The question is whether the pills are beneficial or useless for those with normally functioning hearts, who account for about 80% of patients after a first heart attack.

Beta-blocker manufacturers include Mylan, Novartis , Pfizer , Abbott, Teva Pharmaceutical Industries , Amneal Pharmaceuticals , Sun Pharmaceutical Industries , Lupin, ANI Pharmaceuticals , and Eagle Pharmaceuticals. 

The drugs work by inhibiting the hormones epinephrine and norepinephrine, thereby lowering heart rate and blood pressure, decreasing the workload on the heart and reducing its oxygen demand.

Both new trials involved heart attack survivors whose hearts were still contracting normally, that is, the left ventricle was pumping out at least 40% of its blood with each beat. Both trials followed patients for roughly 3.5 years.

Among 5,574 volunteers in the BETAMI–DANBLOCK study from Norway and Denmark, the drugs showed a clear benefit. Patients randomly assigned to receive beta-blockers had a 15% lower risk of death or major adverse cardiovascular event, particularly a repeat heart attack, compared to patients not taking these pills, investigators found. 

But among the 8,438 participants in the REBOOT trial conducted in Italy and Spain, beta-blockers had no effect on the incidence of death from any cause, a repeat heart attack, or hospitalization for heart failure, according to a separate report. 

Some of the difference may be due to the fact that patients didn't all receive the same beta-blockers, and the Scandinavian patients might have been more prone to adverse events because they were slightly older than patients in Spain and Italy and more of them had mild heart dysfunction, said Dr. Dan Atar of the University of Oslo, who led one of the trials.

Among female participants in REBOOT, those taking beta-blockers - particularly those with good heart function receiving higher doses – had more adverse outcomes than women not taking the drugs, researchers reported in the European Heart Journal.

In REBOOT, researchers did see a lower rate of new heart attacks, heart failure, or death with beta-blocker use by patients with mildly reduced heart function, as indicated by a left ventricular “ejection fraction” between 40% and 49%.

The effect in this subgroup was confirmed in an analysis of data pooled from REBOOT, BETAMI–DANBLOCK, and a Japanese trial, according to a report published in The Lancet.

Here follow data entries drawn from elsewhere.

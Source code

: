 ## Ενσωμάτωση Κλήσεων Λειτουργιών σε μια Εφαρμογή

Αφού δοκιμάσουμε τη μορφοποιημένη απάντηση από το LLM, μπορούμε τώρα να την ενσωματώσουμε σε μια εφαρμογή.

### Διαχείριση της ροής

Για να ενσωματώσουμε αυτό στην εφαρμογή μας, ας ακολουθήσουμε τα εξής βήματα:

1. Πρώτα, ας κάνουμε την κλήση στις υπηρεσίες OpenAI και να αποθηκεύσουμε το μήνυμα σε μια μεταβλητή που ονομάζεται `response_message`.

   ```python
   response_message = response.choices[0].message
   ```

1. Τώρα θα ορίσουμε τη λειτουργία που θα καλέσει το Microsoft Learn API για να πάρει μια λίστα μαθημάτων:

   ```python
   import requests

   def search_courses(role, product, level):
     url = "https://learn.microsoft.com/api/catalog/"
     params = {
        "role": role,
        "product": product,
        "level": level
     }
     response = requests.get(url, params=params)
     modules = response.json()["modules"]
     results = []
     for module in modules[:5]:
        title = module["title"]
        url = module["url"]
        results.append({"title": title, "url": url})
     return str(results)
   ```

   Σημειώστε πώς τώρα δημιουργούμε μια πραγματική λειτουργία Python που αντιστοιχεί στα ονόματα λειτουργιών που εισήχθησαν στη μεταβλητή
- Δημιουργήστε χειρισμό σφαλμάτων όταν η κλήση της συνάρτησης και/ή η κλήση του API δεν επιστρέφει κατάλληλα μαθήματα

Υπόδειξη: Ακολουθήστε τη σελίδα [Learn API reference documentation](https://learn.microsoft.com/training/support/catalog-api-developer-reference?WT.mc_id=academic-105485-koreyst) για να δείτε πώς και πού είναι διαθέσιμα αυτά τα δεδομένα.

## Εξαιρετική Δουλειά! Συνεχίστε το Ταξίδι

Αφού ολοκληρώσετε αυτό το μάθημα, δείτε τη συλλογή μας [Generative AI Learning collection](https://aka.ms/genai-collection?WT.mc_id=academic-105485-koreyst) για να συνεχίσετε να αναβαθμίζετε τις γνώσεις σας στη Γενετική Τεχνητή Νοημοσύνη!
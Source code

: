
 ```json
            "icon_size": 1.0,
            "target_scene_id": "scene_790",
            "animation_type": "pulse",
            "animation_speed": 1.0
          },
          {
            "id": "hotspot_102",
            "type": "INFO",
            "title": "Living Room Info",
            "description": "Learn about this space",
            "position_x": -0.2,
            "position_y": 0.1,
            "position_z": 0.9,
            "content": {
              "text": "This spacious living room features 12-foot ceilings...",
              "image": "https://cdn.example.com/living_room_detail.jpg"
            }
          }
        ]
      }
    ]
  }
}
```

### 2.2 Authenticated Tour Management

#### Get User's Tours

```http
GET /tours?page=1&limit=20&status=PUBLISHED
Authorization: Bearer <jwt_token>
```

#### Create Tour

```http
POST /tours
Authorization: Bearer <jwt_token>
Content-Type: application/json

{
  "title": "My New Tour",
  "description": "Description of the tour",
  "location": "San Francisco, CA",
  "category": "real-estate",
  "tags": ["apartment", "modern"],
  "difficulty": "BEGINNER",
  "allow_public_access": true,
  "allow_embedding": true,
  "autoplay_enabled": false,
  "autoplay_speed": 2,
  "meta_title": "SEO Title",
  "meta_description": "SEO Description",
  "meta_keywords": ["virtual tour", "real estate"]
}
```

The message for cardiologists, Ibanez said, is “We can now state with confidence that beta-blockers are beneficial” in patients with mildly impaired heart function, and “there remains reasonable uncertainty about their benefit” in patients with normally functioning hearts.

Atar said an analysis looking specifically at beta-blocker use by patients with normal heart function will be presented at a U.S. cardiology meeting in November.